Sometimes you’ll have to do things you don’t like or aren’t very good at. That’s life, that’s work, that’s even play. But the point is to minimise it where you have the power to do so.
Just because your five year superstar team player can thrive in the deep end doesn’t mean your new hire won’t drown there. Some people need more nurturing and guidance, others need room and encouragement to use their initiative and bring new things to the table.
You need to find out who is who. If someone leaves because they couldn’t handle the pressure or workload, that’s a failure of leadership. How does it cost you to find, hire, and train someone new? It’s certainly more than it does to lighten the workload of someone who is struggling, and show them you value them on a personal level.

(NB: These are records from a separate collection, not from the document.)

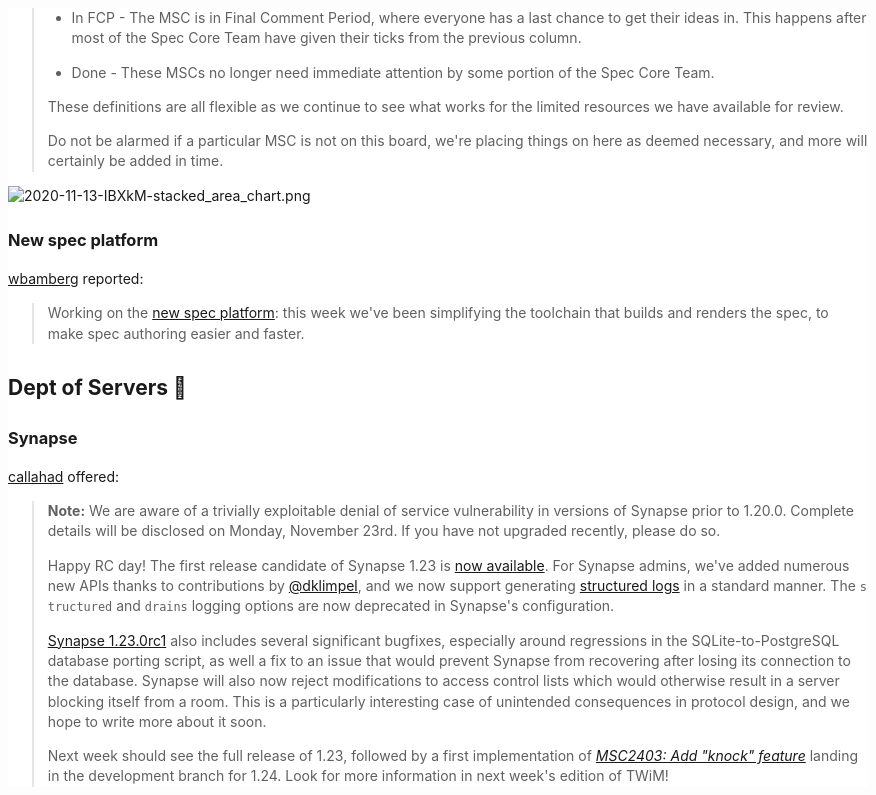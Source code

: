 > * In FCP - The MSC is in Final Comment Period, where everyone has a last chance to get their ideas in. This happens after most of the Spec Core Team have given their ticks from the previous column.
>
> * Done - These MSCs no longer need immediate attention by some portion of the Spec Core Team.
>
> These definitions are all flexible as we continue to see what works for the limited resources we have available for review.
>
> Do not be alarmed if a particular MSC is not on this board, we're placing things on here as deemed necessary, and more will certainly be added in time.



![2020-11-13-IBXkM-stacked_area_chart.png](/blog/img/2020-11-13-IBXkM-stacked_area_chart.png)

### New spec platform

[wbamberg](https://matrix.to/#/@wbamberg:matrix.org) reported:

> Working on the [new spec platform](https://adoring-einstein-5ea514.netlify.app/spec/): this week we've been simplifying the toolchain that builds and renders the spec, to make spec authoring easier and faster.



## Dept of Servers 🏢

### Synapse

[callahad](https://matrix.to/#/@callahad:matrix.org) offered:

> **Note:** We are aware of a trivially exploitable denial of service vulnerability in versions of Synapse prior to 1.20.0. Complete details will be disclosed on Monday, November 23rd. If you have not upgraded recently, please do so.
>
> Happy RC day! The first release candidate of Synapse 1.23 is [now available](https://github.com/matrix-org/synapse/releases/tag/v1.23.0rc1). For Synapse admins, we've added numerous new APIs thanks to contributions by [@dklimpel](https://github.com/dklimpel), and we now support generating [structured logs](https://github.com/matrix-org/synapse/blob/v1.23.0rc1/docs/structured_logging.md) in a standard manner. The `structured` and `drains` logging options are now deprecated in Synapse's configuration.
>
> [Synapse 1.23.0rc1](https://github.com/matrix-org/synapse/releases/tag/v1.23.0rc1) also includes several significant bugfixes, especially around regressions in the SQLite-to-PostgreSQL database porting script, as well a fix to an issue that would prevent Synapse from recovering after losing its connection to the database. Synapse will also now reject modifications to access control lists which would otherwise result in a server blocking itself from a room. This is a particularly interesting case of unintended consequences in protocol design, and we hope to write more about it soon.
>
> Next week should see the full release of 1.23, followed by a first implementation of [*MSC2403: Add "knock" feature*](https://github.com/matrix-org/matrix-doc/pull/2403) landing in the development branch for 1.24. Look for more information in next week's edition of TWiM!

6. Change Is The Only Constant
Benjamin Franklin said something about Death and Taxes being the only certainty, but even that thought was borrowed from another author. Long before that, the Greek philosopher Heraclitus said that “The Only Constant In Life is Change.”
We’re all resistant to change. It’s natural, when things stay the same we are comfortable and we feel secure. It’s odd that we labour under the impression that things might stay the same when they never do.
People used to have careers for life, and now they scarcely stay at a company for more than a handful of years. The industry I’ve worked in for the last decade barely existed when I was asked in school, “what do you want to do when you grow up?”.
Whether it’s the work you’re doing or the members of your team, the software you use, the industries you specialise in, they’ll all change over time. Global events will change how you work, clients will move on when you make no mistakes, other clients will stick with you against all odds, even through the biggest f-ups of your career.
Remember that things will change and embrace that change, it’s where your greatest learning comes from. It’s where you develop resilience that stops undue stress and lets you leave the work in the office. It lets you pass that attitude and those skills along to your team.
7. Try To Have Fun With It
Work is serious and you should treat it that way, but it can be fun too. If you’re in a position in your company to control how things are done, think about ways to make them more enjoyable.
Good work can be good fun. Don’t take things too seriously, don’t take your colleagues and team for granted. Clients pay your bills and keep the lights on. They can be frustrating but we’re all human beings and if you treat each other that way, everyone will have a much better time.
How can you build relationships? How can you bond your team and incorporate fun into work?
Away days, coffee and donuts, yoga classes, cheesy pop music, water-cooler chat, flexitime, mental health days, working from home… there’s a lot of ways to make life easier for your team, and make work more fun.
According to a study by the University of Warwick, happy employees are up to 12% more productive, so there’s benefits other than giving each other the warm and fuzzies.
Final Thought
You spend a third of your week at work. A little positivity can go along way, and good attitudes are just as infectious as bad ones.